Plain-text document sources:

Segment Open

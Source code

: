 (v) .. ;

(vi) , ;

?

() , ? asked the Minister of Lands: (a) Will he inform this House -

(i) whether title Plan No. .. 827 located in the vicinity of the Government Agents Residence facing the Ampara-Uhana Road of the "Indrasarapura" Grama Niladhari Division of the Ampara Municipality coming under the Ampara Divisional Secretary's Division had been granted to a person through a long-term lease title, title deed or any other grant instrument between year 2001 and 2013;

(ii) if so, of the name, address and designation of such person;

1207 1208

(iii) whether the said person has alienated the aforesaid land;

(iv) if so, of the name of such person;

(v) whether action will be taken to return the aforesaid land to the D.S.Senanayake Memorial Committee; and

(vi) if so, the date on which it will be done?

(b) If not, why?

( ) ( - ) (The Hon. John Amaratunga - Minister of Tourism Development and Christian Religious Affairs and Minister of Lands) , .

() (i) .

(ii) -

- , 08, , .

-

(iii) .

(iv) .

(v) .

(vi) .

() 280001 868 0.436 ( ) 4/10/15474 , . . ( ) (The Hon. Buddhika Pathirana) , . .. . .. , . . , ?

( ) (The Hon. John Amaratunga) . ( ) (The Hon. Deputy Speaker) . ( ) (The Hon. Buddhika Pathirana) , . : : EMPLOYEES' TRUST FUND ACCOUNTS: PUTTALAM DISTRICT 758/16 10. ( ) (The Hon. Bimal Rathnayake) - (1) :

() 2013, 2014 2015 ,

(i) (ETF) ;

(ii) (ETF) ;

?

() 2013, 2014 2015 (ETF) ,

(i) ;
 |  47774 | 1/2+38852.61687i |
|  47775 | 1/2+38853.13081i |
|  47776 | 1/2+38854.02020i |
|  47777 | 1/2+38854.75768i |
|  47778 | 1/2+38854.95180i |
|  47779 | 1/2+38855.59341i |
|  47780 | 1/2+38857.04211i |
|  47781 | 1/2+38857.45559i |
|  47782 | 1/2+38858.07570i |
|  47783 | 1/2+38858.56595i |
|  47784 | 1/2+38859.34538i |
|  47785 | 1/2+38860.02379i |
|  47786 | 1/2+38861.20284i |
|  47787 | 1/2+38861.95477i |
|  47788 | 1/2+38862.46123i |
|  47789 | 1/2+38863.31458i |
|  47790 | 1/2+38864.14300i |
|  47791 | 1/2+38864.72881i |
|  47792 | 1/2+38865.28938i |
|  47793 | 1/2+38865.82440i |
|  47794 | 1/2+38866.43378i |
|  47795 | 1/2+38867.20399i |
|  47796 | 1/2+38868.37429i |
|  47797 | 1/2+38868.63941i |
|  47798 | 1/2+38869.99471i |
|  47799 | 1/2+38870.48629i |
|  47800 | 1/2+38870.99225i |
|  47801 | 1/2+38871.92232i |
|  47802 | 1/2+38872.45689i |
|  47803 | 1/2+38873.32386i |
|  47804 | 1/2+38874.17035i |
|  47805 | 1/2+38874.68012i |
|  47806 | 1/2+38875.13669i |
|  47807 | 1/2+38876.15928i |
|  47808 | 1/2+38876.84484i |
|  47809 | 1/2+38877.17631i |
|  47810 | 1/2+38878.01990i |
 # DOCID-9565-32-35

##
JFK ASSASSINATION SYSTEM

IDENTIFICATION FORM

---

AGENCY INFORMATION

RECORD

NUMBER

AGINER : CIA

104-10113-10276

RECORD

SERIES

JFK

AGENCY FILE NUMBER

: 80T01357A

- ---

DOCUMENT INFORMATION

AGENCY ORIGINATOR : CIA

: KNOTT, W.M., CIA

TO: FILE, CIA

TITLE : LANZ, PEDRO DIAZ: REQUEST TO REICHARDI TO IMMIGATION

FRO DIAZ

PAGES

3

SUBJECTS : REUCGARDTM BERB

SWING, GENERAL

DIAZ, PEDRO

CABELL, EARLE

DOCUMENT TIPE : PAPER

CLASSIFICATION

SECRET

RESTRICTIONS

Segment Closed

_ABOUT THIS TASK_
The lines to extract from the data above begin with the line containing "47791 | 1/2+38864.72881i |" and end with the line containing "47809 | 1/2+38877.17631i |". Extract them exactly, including both.

_EXERCISE ANSWER_
|  47791 | 1/2+38864.72881i |
|  47792 | 1/2+38865.28938i |
|  47793 | 1/2+38865.82440i |
|  47794 | 1/2+38866.43378i |
|  47795 | 1/2+38867.20399i |
|  47796 | 1/2+38868.37429i |
|  47797 | 1/2+38868.63941i |
|  47798 | 1/2+38869.99471i |
|  47799 | 1/2+38870.48629i |
|  47800 | 1/2+38870.99225i |
|  47801 | 1/2+38871.92232i |
|  47802 | 1/2+38872.45689i |
|  47803 | 1/2+38873.32386i |
|  47804 | 1/2+38874.17035i |
|  47805 | 1/2+38874.68012i |
|  47806 | 1/2+38875.13669i |
|  47807 | 1/2+38876.15928i |
|  47808 | 1/2+38876.84484i |
|  47809 | 1/2+38877.17631i |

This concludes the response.